* _What you need to do_: This exercise calls for every line of the listing below that contains the word "taken".

* _Dataset entries_:
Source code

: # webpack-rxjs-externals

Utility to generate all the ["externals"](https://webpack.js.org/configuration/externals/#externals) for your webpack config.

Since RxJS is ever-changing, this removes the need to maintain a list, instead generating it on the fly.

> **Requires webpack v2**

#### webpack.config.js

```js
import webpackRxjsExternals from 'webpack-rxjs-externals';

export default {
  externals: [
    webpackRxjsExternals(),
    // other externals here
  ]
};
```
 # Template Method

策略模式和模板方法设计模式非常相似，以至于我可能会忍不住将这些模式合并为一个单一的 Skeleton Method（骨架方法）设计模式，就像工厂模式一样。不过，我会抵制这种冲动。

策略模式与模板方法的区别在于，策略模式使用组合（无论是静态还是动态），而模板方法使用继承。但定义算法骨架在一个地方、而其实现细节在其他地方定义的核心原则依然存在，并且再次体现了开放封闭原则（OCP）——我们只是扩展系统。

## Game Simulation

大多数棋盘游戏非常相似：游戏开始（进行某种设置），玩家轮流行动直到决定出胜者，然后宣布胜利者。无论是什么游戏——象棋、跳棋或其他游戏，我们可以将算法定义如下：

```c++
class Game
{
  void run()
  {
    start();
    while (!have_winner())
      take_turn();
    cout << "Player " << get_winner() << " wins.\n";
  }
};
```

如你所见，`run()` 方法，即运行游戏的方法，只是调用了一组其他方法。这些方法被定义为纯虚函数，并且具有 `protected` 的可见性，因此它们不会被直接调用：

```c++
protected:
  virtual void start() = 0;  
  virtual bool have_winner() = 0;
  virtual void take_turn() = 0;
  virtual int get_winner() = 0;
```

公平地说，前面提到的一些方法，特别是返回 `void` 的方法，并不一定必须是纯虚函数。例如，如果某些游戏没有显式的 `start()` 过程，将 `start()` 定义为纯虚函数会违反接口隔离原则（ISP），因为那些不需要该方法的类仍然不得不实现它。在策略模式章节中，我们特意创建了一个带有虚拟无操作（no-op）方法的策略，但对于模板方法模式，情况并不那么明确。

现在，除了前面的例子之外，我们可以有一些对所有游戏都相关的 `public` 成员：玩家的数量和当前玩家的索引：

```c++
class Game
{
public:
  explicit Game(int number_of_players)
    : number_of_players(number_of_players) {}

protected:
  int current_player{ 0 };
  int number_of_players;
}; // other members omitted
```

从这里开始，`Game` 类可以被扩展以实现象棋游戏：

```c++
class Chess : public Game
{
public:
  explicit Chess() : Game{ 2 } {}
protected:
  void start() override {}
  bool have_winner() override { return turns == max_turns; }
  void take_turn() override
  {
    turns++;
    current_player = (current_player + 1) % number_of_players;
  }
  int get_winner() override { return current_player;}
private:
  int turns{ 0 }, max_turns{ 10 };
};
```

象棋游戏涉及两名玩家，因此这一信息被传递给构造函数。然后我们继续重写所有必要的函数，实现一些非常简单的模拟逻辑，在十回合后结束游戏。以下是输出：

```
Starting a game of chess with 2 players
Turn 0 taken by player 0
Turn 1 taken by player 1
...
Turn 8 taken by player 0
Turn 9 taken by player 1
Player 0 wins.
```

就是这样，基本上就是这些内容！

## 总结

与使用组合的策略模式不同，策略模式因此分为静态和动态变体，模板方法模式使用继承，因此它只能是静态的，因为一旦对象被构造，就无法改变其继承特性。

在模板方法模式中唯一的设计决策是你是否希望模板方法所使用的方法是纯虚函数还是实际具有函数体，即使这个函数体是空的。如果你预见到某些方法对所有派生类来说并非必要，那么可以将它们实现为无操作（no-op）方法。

* _Solution to the problem_:
Turn 0 taken by player 0
Turn 1 taken by player 1
Turn 8 taken by player 0
Turn 9 taken by player 1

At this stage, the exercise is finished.